Wallia has not been interviewed for this piece; the citation above is the primary-source record under her institutional affiliation. The CGM findings are what an interview would expand into clinical and patient-coaching recommendations.

Three specific actions map to the evidence.

"Has this device received FDA Breakthrough Device Designation, and is Medicare covering it under the RAPID pathway?" Ask the specialist who proposes the device. The RAPID pathway is the new mechanism; asking whether a specific device is flowing through it clarifies both the FDA-approval status and the coverage-billing category the prescription will use.

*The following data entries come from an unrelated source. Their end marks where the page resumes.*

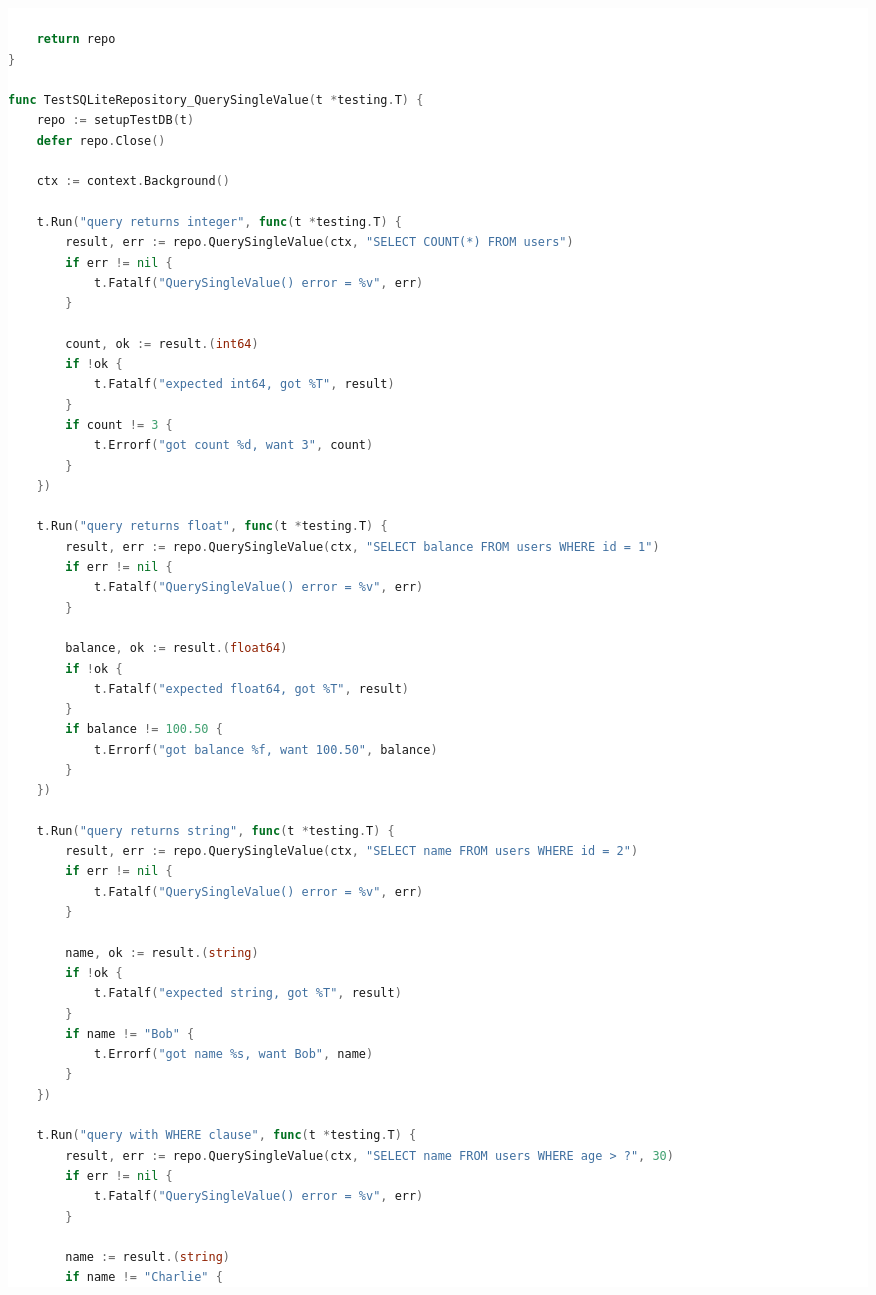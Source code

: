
 ```go

	return repo
}

func TestSQLiteRepository_QuerySingleValue(t *testing.T) {
	repo := setupTestDB(t)
	defer repo.Close()

	ctx := context.Background()

	t.Run("query returns integer", func(t *testing.T) {
		result, err := repo.QuerySingleValue(ctx, "SELECT COUNT(*) FROM users")
		if err != nil {
			t.Fatalf("QuerySingleValue() error = %v", err)
		}

		count, ok := result.(int64)
		if !ok {
			t.Fatalf("expected int64, got %T", result)
		}
		if count != 3 {
			t.Errorf("got count %d, want 3", count)
		}
	})

	t.Run("query returns float", func(t *testing.T) {
		result, err := repo.QuerySingleValue(ctx, "SELECT balance FROM users WHERE id = 1")
		if err != nil {
			t.Fatalf("QuerySingleValue() error = %v", err)
		}

		balance, ok := result.(float64)
		if !ok {
			t.Fatalf("expected float64, got %T", result)
		}
		if balance != 100.50 {
			t.Errorf("got balance %f, want 100.50", balance)
		}
	})

	t.Run("query returns string", func(t *testing.T) {
		result, err := repo.QuerySingleValue(ctx, "SELECT name FROM users WHERE id = 2")
		if err != nil {
			t.Fatalf("QuerySingleValue() error = %v", err)
		}

		name, ok := result.(string)
		if !ok {
			t.Fatalf("expected string, got %T", result)
		}
		if name != "Bob" {
			t.Errorf("got name %s, want Bob", name)
		}
	})

	t.Run("query with WHERE clause", func(t *testing.T) {
		result, err := repo.QuerySingleValue(ctx, "SELECT name FROM users WHERE age > ?", 30)
		if err != nil {
			t.Fatalf("QuerySingleValue() error = %v", err)
		}

		name := result.(string)
		if name != "Charlie" {
```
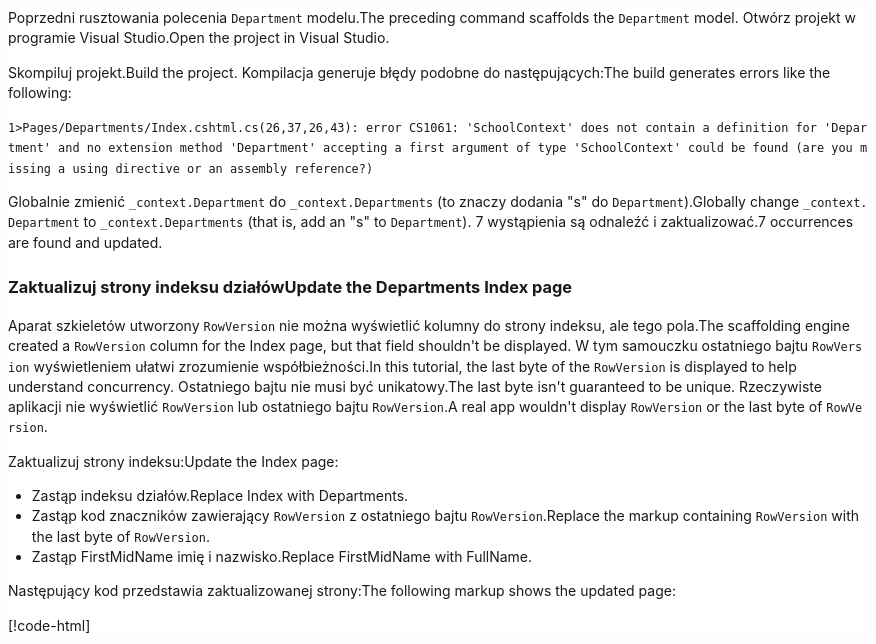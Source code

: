 <span data-ttu-id="9c4e7-197">Poprzedni rusztowania polecenia `Department` modelu.</span><span class="sxs-lookup"><span data-stu-id="9c4e7-197">The preceding command scaffolds the `Department` model.</span></span> <span data-ttu-id="9c4e7-198">Otwórz projekt w programie Visual Studio.</span><span class="sxs-lookup"><span data-stu-id="9c4e7-198">Open the project in Visual Studio.</span></span>

<span data-ttu-id="9c4e7-199">Skompiluj projekt.</span><span class="sxs-lookup"><span data-stu-id="9c4e7-199">Build the project.</span></span> <span data-ttu-id="9c4e7-200">Kompilacja generuje błędy podobne do następujących:</span><span class="sxs-lookup"><span data-stu-id="9c4e7-200">The build generates errors like the following:</span></span>

`1>Pages/Departments/Index.cshtml.cs(26,37,26,43): error CS1061: 'SchoolContext' does not
 contain a definition for 'Department' and no extension method 'Department' accepting a first
 argument of type 'SchoolContext' could be found (are you missing a using directive or
 an assembly reference?)`

 <span data-ttu-id="9c4e7-201">Globalnie zmienić `_context.Department` do `_context.Departments` (to znaczy dodania "s" do `Department`).</span><span class="sxs-lookup"><span data-stu-id="9c4e7-201">Globally change `_context.Department` to `_context.Departments` (that is, add an "s" to `Department`).</span></span> <span data-ttu-id="9c4e7-202">7 wystąpienia są odnaleźć i zaktualizować.</span><span class="sxs-lookup"><span data-stu-id="9c4e7-202">7 occurrences are found and updated.</span></span>

### <a name="update-the-departments-index-page"></a><span data-ttu-id="9c4e7-203">Zaktualizuj strony indeksu działów</span><span class="sxs-lookup"><span data-stu-id="9c4e7-203">Update the Departments Index page</span></span>

<span data-ttu-id="9c4e7-204">Aparat szkieletów utworzony `RowVersion` nie można wyświetlić kolumny do strony indeksu, ale tego pola.</span><span class="sxs-lookup"><span data-stu-id="9c4e7-204">The scaffolding engine created a `RowVersion` column for the Index page, but that field shouldn't be displayed.</span></span> <span data-ttu-id="9c4e7-205">W tym samouczku ostatniego bajtu `RowVersion` wyświetleniem ułatwi zrozumienie współbieżności.</span><span class="sxs-lookup"><span data-stu-id="9c4e7-205">In this tutorial, the last byte of the `RowVersion` is displayed to help understand concurrency.</span></span> <span data-ttu-id="9c4e7-206">Ostatniego bajtu nie musi być unikatowy.</span><span class="sxs-lookup"><span data-stu-id="9c4e7-206">The last byte isn't guaranteed to be unique.</span></span> <span data-ttu-id="9c4e7-207">Rzeczywiste aplikacji nie wyświetlić `RowVersion` lub ostatniego bajtu `RowVersion`.</span><span class="sxs-lookup"><span data-stu-id="9c4e7-207">A real app wouldn't display `RowVersion` or the last byte of `RowVersion`.</span></span>

<span data-ttu-id="9c4e7-208">Zaktualizuj strony indeksu:</span><span class="sxs-lookup"><span data-stu-id="9c4e7-208">Update the Index page:</span></span>

* <span data-ttu-id="9c4e7-209">Zastąp indeksu działów.</span><span class="sxs-lookup"><span data-stu-id="9c4e7-209">Replace Index with Departments.</span></span>
* <span data-ttu-id="9c4e7-210">Zastąp kod znaczników zawierający `RowVersion` z ostatniego bajtu `RowVersion`.</span><span class="sxs-lookup"><span data-stu-id="9c4e7-210">Replace the markup containing `RowVersion` with the last byte of `RowVersion`.</span></span>
* <span data-ttu-id="9c4e7-211">Zastąp FirstMidName imię i nazwisko.</span><span class="sxs-lookup"><span data-stu-id="9c4e7-211">Replace FirstMidName with FullName.</span></span>

<span data-ttu-id="9c4e7-212">Następujący kod przedstawia zaktualizowanej strony:</span><span class="sxs-lookup"><span data-stu-id="9c4e7-212">The following markup shows the updated page:</span></span>

[!code-html[](intro/samples/cu/Pages/Departments/Index.cshtml?highlight=5,8,29,47,50)]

"Does the device have a National Coverage Determination, a Local Coverage Determination, or is it covered under RAPID?" Ask the provider or the device manufacturer's reimbursement support line. The answer determines billing and prior-authorization routing and affects whether out-of-pocket costs show up.

Submit a public comment on the RAPID pathway during the 60-day Federal Register window. The docket number and comment-window end date are on this piece's update list. Beneficiaries, providers, and advocacy organizations all have standing to submit comments. The coverage-pathway design decisions that affect future Breakthrough Device access are the comments' practical stakes.

For Medicare-age sickle cell disease patients specifically: ask whether the participating state Medicaid program is enrolled in the CMS Cell and Gene Therapy Access Model and whether RAPID changes the Casgevy or Lyfgenia treatment-center referral options.

We will update this piece when the CMS April 22 RAPID press release URL and exact text are sourced from cms.gov directly, when the FDA joint RAPID statement is pulled from the FDA CDRH newsroom, when the Federal Register docket number and the 60-day comment-window end date are confirmed, when Tamara Syrek Jensen's post-CMS affiliation is verified, and when the current CMS Coverage and Analysis Group director's name is confirmed.